Using the entries that follow, establish how many lines contain the word "post" and give only that figure.

*** Entries supplied ***

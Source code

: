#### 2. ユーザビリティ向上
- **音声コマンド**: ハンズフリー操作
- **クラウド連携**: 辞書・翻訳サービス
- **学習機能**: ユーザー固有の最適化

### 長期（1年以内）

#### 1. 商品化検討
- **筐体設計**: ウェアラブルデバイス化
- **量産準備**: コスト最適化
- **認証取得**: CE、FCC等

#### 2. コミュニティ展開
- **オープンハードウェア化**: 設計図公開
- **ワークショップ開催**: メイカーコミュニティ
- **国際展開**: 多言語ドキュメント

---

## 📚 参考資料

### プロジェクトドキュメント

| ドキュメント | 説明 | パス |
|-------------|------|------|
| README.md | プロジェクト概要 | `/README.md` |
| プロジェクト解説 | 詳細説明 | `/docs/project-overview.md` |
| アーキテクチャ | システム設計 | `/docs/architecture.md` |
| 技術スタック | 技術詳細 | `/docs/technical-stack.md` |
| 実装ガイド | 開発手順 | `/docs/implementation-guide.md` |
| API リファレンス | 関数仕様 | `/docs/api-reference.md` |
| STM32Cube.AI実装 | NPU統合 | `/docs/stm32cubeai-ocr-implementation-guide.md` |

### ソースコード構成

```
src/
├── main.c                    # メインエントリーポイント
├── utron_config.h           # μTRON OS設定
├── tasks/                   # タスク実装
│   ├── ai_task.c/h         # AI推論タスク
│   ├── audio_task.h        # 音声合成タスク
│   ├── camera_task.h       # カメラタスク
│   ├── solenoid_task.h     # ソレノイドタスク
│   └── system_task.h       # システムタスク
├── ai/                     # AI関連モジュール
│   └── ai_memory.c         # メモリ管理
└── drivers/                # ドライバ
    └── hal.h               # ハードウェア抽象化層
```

*** End of Entries supplied ***
*** Entries supplied ***

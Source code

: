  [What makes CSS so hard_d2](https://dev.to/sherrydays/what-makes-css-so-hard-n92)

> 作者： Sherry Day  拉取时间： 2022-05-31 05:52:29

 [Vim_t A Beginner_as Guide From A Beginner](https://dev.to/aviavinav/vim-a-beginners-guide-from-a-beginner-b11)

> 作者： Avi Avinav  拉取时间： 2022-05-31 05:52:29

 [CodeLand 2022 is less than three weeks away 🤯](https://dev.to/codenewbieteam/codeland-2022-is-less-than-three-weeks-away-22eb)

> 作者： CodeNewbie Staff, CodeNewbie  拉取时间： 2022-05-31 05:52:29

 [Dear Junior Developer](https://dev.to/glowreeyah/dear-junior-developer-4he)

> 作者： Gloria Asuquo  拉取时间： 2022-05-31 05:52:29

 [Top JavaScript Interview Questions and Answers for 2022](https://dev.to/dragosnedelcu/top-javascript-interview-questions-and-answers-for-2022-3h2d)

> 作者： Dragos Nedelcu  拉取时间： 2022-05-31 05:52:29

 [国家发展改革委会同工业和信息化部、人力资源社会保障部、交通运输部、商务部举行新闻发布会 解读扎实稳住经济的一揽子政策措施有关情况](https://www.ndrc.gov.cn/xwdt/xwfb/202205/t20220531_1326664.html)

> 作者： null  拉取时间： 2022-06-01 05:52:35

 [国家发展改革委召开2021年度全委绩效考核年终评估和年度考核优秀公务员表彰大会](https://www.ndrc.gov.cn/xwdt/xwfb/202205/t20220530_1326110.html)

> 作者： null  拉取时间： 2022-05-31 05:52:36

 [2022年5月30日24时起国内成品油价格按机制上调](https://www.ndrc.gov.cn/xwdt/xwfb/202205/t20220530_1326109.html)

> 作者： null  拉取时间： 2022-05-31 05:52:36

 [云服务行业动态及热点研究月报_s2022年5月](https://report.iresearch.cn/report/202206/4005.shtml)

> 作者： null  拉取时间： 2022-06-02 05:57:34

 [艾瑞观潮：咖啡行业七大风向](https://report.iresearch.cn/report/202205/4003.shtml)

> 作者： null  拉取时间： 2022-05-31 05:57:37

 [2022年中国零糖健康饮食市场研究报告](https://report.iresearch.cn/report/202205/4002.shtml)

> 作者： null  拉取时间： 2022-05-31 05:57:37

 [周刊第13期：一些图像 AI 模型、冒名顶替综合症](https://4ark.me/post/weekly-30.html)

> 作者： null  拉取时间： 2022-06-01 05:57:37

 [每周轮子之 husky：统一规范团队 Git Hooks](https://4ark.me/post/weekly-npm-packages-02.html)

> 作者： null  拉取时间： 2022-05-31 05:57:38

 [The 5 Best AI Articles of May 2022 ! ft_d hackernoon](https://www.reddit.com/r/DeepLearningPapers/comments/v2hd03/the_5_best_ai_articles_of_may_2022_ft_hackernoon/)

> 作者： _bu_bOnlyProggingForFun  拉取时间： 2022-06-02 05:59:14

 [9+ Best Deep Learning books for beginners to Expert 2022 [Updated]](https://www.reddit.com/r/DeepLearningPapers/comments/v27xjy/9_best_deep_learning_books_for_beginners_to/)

*** End of Entries supplied ***
*** Entries supplied ***

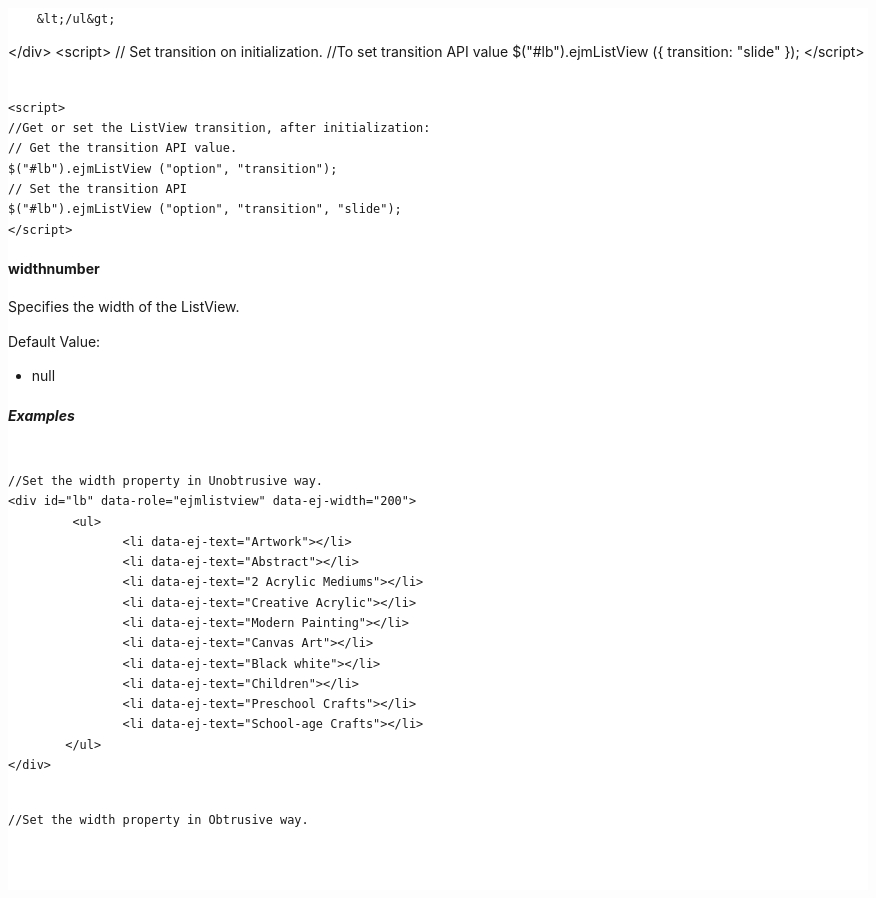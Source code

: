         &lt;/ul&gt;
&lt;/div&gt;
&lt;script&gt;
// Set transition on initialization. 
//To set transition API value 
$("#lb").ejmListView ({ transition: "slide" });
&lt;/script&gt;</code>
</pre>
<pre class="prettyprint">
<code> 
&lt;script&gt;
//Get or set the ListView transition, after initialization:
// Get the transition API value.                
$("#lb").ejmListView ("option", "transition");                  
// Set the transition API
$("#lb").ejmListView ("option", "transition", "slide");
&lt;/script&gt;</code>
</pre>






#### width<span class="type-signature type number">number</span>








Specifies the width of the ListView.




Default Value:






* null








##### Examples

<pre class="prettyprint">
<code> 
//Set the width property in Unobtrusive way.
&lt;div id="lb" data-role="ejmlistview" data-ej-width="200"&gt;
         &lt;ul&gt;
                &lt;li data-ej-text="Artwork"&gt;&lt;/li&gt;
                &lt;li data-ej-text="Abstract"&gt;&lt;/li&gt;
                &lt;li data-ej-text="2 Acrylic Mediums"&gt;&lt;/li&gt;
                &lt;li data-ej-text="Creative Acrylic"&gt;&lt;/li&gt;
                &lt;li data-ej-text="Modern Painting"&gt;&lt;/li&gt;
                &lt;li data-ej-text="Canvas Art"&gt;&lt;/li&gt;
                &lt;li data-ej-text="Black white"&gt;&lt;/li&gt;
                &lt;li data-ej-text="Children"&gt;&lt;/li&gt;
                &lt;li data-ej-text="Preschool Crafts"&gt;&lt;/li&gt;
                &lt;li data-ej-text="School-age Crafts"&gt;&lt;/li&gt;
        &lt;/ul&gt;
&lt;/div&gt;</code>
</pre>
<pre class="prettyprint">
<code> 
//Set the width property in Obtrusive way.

*** End of Entries supplied ***

▸ Output of the task: 2